Answer: No, because then it will contradict: Sri Krishna will say, karma hy akarmaṇaḥ jyāyo: every action. There, he doesn’t say niyataṁ karma eva akarmaṇaḥ jyāyo. “Karma, action itself, is much better than inaction”, and Karma means every action. Therefore, He says, “You take any action, but do it niyataṁ, do it in the spirit of Karmayoga”: yataṁ means that which is “regulated”, not “prescribed”; niyataṁ may mean both: prescribed and that which is controlled or regulated; and this word is much more appropriate because afterward he says: karma jyāyo. He doesn’t say: niyataṁ karma jyāyo; karma jyāyo: every action is much more important than inactivity. But, whatever action you do, do it niyataṁ, do it in the spirit of Karmayoga.

śarīra-yātrāpi ca: he says that even, śarīrayātrā means any Karma, you will require all kinds of actions for śarīrayātrā.

śarīra-yātrāpi ca te na prasiddhyed akarmaṇaḥ ||8|| (III)

“By inactivity you cannot even maintain your body.” Even for your journey of your body in the life, you require to do action: therefore, inaction is inferior to action.

This is the most important sentence of this chapter and of the whole of the Gita. There He says:

yajñārthāt karmaṇo ’nyatra loko ’yaṁ karma-bandhanaḥ |
tad-arthaṁ karma kaunteya mukta-saṅgaḥ samācara
||9|| (III)

This is the idea of yajñā, brought in the Bhagavad Gita for the first time. yajñārthāt: “You do the action as sacrifice”.

We are moving forward in Karmayoga. In the 2nd chapter we had only been told, “Do not do any action for the sake of the fruit of action”. He says, “That even Karma that you are doing, even that Karma, you do it as a sacrifice.” It’s a one step farther. In other words, you are told to sacrifice your action because you are not entitled to action. In the 1st, 2nd chapter you are told that to action you have a right, therefore do action, but not for the sake of the fruit. Sri Krishna says that, “Even to action you have no right actually, therefore sacrifice it, give it up”. In fact, yajñā, is the means of inactivity, but the real inactivity. While doing action and yet to become inactive, what is the magic? The magic is in the whole idea of yajñā.

Take for example the idea of yajñā that is normally understood in ritualism, in which you light the fire, and then you bring samidh: samidh represent actions. You lift your samidh, and you put into the fire. As a result what happens? The samidh is burnt away: yajñā, is a process by which action is offered in the burning ground; therefore, action is burnt. How while doing action, action can be burnt? It is by yajñā: you do action, but you put it into the fire: this is the secret.
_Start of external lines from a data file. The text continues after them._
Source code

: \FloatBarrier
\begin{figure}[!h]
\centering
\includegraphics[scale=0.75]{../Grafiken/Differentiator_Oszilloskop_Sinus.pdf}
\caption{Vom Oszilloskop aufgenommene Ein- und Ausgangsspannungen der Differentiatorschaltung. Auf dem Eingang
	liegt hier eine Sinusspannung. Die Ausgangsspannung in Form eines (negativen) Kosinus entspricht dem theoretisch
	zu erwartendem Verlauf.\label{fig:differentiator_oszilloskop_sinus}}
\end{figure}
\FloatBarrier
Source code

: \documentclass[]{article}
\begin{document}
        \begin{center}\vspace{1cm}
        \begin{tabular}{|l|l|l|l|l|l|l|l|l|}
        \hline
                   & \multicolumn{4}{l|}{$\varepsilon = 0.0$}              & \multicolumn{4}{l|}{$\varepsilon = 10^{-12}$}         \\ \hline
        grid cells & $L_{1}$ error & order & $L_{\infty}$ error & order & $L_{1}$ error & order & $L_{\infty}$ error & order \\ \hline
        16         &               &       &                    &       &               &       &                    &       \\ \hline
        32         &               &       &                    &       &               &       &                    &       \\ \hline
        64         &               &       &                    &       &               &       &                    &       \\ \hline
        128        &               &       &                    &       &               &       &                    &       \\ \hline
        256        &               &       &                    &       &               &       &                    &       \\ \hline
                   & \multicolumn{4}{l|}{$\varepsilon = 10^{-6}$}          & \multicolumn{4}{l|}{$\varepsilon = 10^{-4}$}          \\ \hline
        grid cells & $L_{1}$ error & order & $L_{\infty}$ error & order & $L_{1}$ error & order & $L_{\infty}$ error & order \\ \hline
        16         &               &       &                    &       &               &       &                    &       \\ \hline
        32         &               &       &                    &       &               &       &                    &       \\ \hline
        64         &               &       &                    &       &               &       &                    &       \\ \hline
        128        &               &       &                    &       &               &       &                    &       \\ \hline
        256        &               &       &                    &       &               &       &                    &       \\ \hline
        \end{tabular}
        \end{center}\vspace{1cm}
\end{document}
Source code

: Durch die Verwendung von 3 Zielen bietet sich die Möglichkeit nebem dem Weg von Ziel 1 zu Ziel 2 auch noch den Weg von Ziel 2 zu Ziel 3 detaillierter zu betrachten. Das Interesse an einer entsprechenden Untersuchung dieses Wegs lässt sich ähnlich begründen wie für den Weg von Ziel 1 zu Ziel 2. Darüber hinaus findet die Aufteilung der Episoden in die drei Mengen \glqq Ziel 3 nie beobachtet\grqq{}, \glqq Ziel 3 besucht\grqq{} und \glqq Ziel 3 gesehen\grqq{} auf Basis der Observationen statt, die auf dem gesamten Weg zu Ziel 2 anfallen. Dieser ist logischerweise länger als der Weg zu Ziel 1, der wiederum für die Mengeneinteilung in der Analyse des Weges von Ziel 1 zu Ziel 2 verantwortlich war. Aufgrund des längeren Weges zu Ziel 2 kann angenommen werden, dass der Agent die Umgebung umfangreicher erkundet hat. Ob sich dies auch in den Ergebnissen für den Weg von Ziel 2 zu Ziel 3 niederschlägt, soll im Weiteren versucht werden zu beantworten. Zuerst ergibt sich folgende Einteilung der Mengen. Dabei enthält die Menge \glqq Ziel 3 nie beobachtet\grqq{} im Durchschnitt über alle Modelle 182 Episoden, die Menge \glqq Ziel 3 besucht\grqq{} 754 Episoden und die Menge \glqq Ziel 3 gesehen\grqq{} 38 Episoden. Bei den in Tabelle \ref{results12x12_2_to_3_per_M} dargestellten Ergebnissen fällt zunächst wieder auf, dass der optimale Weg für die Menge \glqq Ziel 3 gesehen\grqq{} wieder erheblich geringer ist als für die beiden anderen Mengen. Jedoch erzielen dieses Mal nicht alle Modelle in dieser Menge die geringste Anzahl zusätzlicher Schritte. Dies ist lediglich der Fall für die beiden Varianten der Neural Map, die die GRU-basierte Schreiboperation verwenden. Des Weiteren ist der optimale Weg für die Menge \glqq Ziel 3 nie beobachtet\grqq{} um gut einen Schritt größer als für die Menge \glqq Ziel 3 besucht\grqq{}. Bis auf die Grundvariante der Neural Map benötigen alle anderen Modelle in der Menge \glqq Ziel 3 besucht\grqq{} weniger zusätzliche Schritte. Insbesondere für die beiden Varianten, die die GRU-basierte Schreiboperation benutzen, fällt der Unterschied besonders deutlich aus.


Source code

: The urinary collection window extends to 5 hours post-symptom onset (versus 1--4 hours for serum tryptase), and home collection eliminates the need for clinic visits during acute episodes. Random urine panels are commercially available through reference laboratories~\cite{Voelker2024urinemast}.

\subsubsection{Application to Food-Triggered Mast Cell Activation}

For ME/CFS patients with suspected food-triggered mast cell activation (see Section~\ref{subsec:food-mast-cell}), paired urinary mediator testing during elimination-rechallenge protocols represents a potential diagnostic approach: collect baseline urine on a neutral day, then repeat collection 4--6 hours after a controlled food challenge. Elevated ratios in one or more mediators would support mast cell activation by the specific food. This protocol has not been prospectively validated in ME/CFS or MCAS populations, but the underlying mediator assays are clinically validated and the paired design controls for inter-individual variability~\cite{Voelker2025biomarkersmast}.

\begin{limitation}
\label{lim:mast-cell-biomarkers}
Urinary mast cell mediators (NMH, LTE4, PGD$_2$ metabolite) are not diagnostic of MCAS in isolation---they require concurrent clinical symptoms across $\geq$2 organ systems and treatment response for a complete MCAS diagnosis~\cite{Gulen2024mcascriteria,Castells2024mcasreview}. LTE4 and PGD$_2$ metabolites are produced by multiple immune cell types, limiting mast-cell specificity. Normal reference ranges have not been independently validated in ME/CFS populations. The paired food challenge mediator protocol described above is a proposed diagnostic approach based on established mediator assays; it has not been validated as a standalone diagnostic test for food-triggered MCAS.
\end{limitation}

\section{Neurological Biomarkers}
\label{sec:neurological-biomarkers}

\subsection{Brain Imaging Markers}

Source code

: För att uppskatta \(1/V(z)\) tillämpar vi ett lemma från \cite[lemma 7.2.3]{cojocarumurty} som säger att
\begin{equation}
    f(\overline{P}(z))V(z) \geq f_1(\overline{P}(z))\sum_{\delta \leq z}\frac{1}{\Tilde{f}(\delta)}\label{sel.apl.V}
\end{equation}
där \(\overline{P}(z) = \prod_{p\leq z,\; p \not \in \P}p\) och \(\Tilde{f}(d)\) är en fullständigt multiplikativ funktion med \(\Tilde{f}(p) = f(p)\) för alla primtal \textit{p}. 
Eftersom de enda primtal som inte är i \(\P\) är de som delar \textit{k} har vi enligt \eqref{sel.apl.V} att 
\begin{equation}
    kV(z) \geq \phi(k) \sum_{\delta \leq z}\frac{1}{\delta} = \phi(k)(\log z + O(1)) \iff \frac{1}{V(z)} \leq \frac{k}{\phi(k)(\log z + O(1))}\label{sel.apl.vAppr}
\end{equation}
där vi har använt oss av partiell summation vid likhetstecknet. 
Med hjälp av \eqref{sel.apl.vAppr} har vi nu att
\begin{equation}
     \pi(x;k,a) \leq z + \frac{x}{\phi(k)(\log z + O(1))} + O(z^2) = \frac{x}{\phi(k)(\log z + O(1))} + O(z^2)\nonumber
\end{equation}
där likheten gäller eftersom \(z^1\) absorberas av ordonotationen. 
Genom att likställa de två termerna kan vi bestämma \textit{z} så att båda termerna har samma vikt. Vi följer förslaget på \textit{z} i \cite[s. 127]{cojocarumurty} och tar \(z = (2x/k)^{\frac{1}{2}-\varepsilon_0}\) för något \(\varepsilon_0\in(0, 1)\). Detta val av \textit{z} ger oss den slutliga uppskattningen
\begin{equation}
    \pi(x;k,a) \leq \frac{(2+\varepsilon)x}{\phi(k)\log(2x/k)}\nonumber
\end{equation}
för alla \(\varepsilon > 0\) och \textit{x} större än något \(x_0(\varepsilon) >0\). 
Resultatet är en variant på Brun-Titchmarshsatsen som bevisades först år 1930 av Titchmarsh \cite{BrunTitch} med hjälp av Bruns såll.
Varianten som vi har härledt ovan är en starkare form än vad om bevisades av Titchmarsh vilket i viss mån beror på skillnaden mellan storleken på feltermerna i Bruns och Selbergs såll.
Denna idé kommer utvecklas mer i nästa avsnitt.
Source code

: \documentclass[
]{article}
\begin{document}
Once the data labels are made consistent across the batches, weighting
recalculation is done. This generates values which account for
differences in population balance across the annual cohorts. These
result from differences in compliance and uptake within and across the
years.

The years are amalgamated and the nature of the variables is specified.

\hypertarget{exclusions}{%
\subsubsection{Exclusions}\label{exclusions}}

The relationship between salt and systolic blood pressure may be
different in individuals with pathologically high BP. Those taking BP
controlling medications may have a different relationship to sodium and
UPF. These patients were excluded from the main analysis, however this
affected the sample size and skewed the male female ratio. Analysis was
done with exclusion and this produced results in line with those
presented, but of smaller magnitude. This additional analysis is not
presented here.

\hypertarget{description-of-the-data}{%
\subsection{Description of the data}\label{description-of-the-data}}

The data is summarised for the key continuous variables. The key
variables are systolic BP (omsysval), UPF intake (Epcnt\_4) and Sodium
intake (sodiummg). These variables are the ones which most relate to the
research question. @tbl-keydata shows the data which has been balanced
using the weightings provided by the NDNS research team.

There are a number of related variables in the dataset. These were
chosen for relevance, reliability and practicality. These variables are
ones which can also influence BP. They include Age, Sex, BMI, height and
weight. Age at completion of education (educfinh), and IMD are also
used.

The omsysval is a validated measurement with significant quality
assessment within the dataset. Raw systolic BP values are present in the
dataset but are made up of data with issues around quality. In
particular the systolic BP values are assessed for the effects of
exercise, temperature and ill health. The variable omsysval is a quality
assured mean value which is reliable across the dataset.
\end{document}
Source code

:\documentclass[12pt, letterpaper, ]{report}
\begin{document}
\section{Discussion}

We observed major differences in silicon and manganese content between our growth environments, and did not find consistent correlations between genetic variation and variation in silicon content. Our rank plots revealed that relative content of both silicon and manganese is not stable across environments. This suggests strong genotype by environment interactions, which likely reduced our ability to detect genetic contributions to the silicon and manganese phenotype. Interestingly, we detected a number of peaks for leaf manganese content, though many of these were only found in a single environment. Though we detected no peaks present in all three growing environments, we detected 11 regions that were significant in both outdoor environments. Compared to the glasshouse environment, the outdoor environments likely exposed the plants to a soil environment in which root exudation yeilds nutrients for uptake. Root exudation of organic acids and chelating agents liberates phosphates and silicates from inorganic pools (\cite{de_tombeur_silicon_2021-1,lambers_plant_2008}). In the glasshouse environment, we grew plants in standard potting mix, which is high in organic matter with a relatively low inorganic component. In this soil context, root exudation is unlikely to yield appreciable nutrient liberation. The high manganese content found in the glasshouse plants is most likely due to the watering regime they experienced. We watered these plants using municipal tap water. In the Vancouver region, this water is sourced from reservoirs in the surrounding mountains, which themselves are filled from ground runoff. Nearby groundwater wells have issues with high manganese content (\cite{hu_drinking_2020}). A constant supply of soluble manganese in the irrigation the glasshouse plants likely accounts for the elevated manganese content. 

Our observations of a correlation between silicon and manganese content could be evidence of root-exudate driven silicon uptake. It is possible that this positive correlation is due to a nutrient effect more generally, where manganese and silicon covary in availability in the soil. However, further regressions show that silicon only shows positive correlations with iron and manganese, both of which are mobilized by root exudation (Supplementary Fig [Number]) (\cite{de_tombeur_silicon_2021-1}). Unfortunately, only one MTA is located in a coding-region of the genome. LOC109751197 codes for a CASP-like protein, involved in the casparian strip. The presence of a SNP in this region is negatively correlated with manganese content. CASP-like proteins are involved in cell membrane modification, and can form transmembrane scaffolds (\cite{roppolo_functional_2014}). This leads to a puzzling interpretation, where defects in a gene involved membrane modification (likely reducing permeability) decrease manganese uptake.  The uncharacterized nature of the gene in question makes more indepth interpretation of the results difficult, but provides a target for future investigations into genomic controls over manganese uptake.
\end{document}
Comment: That’s a wonderful meaning: samidh is the action.

Answer: It’s the real action; your activity samidh, all that you have. samidh is what? All the results that you have obtained in your life, because of that, that samidh exists with you. All that, you lift it, and put it there: it is burnt. The burning of action is important: you should be inactive, but inactive how? Even while doing action. You can never imagine that you can be really inactive because even śarīrayātrāpi, even your journey of life, body requires action.

While doing action, how will you be able to burn it? He says, “Fire, remember there is Fire, invite the Fire”. This was the real meaning of Veda. Veda had found out the secret that if you invite Fire, and then you offer to Agni, then all actions are burnt. You do actions for the sake of burning them, actually speaking what will happen is, when it is burnt, the Fire burns, but also creates further, and this is the whole secret of yajñā. By yajñā, what you have thrown into it becomes even stronger, and you will see that many more fruits will come to you. You only burn this much, but as a result, something more will come; again that also you burn.